*Exercise brief*.
Report the count of lines in the records below that hold the word "OAuth", omitting everything but the number.

*Data extract*.
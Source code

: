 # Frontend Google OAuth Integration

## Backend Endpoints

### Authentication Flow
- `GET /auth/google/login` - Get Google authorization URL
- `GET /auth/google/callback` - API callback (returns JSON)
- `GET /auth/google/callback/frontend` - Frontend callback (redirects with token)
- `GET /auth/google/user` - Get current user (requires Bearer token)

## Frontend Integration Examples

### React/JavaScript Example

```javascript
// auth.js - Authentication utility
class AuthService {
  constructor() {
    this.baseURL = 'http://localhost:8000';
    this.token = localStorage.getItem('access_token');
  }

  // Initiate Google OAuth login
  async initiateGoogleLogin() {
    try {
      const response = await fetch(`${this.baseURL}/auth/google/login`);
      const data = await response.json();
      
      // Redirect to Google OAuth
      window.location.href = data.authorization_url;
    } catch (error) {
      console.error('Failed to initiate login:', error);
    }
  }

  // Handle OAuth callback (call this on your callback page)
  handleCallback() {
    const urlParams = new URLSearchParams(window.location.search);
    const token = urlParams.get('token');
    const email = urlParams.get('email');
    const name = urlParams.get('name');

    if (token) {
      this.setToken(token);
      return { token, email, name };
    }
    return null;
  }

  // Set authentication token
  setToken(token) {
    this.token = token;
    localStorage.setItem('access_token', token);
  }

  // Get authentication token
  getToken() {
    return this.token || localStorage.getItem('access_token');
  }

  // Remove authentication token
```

*Task response*.
4